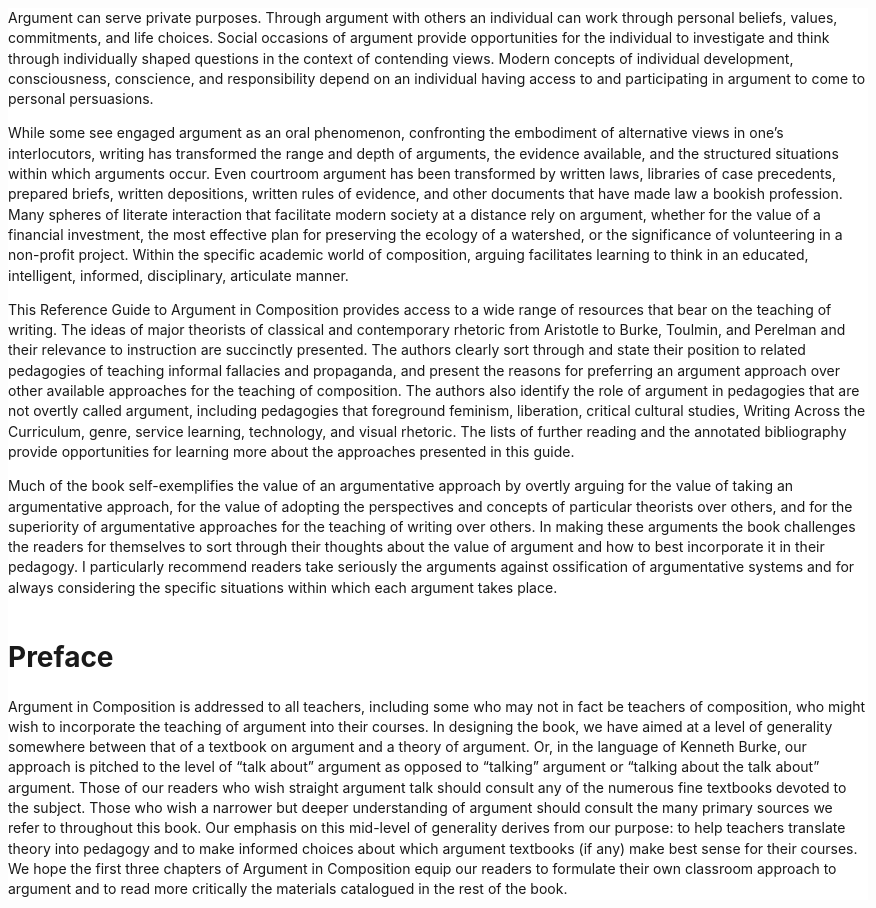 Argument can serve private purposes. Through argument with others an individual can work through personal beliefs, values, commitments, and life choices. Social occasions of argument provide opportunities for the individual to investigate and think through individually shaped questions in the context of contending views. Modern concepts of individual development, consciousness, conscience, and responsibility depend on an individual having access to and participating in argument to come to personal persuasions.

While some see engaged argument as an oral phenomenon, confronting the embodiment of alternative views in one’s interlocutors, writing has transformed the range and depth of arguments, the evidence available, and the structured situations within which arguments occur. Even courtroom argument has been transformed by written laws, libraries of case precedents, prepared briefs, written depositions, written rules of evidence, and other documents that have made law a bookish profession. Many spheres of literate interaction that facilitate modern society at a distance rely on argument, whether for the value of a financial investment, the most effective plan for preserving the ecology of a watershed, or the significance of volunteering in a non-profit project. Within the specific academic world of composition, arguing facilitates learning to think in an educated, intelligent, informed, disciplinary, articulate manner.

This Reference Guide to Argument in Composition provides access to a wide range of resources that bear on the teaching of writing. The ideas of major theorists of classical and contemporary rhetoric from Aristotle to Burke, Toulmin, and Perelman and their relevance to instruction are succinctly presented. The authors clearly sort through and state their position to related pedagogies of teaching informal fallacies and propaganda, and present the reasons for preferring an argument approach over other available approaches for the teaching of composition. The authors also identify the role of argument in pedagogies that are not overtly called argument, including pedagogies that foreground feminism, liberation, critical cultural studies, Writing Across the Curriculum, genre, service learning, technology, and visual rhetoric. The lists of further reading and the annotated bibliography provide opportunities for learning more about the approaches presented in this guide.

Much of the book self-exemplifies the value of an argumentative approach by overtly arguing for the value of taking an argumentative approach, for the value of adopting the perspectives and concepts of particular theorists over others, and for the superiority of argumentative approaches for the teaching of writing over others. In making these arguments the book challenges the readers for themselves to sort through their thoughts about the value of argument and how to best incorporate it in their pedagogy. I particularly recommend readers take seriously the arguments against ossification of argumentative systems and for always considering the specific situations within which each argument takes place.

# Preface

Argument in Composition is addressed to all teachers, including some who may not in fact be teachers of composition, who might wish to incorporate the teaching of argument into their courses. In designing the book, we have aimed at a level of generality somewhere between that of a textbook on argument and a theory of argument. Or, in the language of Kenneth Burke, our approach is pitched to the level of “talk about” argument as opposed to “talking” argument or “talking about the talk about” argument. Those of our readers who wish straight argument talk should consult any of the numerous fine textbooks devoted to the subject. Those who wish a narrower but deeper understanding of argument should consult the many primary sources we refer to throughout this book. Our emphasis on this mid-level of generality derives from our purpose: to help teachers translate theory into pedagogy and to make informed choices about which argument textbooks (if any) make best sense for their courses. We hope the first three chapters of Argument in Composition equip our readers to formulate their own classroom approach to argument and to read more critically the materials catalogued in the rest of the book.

::::

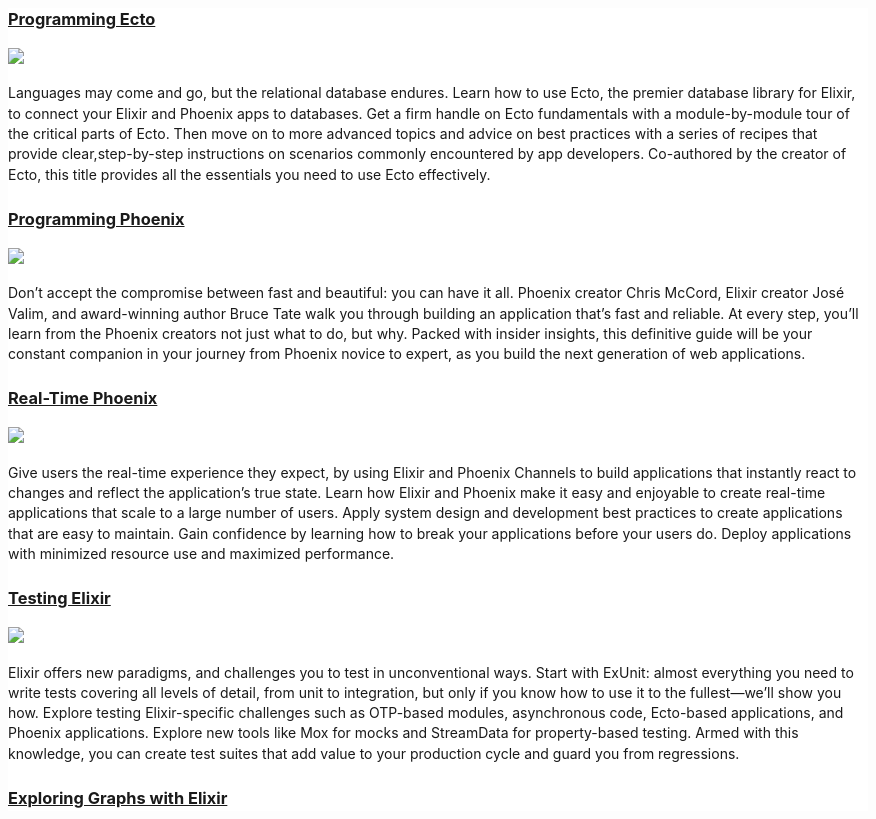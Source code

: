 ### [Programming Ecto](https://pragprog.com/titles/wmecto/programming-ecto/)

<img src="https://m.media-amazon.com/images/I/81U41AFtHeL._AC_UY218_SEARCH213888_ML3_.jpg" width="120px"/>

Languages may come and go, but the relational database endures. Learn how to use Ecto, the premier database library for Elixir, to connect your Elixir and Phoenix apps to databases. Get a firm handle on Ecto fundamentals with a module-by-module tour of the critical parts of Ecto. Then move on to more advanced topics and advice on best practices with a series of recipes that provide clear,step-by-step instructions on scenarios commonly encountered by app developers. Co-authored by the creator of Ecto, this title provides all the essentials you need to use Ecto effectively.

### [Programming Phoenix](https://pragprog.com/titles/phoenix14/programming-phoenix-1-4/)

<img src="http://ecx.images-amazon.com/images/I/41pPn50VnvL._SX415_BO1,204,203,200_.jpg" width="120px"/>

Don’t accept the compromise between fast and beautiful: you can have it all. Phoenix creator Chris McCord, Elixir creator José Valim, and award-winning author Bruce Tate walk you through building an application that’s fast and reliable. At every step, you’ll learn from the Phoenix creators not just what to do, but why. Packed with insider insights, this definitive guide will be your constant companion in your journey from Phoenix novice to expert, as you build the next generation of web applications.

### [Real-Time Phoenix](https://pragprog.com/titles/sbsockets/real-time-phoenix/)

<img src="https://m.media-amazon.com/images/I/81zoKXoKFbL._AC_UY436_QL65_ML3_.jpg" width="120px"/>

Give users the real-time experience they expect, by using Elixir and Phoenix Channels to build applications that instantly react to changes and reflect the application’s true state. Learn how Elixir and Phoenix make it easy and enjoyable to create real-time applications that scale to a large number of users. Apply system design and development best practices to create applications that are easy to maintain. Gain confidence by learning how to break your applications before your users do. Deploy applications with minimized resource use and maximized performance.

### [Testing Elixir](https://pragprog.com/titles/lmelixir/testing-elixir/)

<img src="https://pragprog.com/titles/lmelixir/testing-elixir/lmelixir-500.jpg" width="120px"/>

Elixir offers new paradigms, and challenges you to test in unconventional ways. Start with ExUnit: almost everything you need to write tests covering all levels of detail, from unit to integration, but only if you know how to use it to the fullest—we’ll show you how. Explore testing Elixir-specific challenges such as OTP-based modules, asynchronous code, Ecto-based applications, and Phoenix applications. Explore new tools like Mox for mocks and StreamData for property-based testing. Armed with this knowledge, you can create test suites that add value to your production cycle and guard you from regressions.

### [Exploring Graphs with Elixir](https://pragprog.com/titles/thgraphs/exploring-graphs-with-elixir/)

::::

Action item –
Go line by line through the records and copy those that contain the word "between".

Solved exercise –
Argument in Composition is addressed to all teachers, including some who may not in fact be teachers of composition, who might wish to incorporate the teaching of argument into their courses. In designing the book, we have aimed at a level of generality somewhere between that of a textbook on argument and a theory of argument. Or, in the language of Kenneth Burke, our approach is pitched to the level of “talk about” argument as opposed to “talking” argument or “talking about the talk about” argument. Those of our readers who wish straight argument talk should consult any of the numerous fine textbooks devoted to the subject. Those who wish a narrower but deeper understanding of argument should consult the many primary sources we refer to throughout this book. Our emphasis on this mid-level of generality derives from our purpose: to help teachers translate theory into pedagogy and to make informed choices about which argument textbooks (if any) make best sense for their courses. We hope the first three chapters of Argument in Composition equip our readers to formulate their own classroom approach to argument and to read more critically the materials catalogued in the rest of the book.
Don’t accept the compromise between fast and beautiful: you can have it all. Phoenix creator Chris McCord, Elixir creator José Valim, and award-winning author Bruce Tate walk you through building an application that’s fast and reliable. At every step, you’ll learn from the Phoenix creators not just what to do, but why. Packed with insider insights, this definitive guide will be your constant companion in your journey from Phoenix novice to expert, as you build the next generation of web applications.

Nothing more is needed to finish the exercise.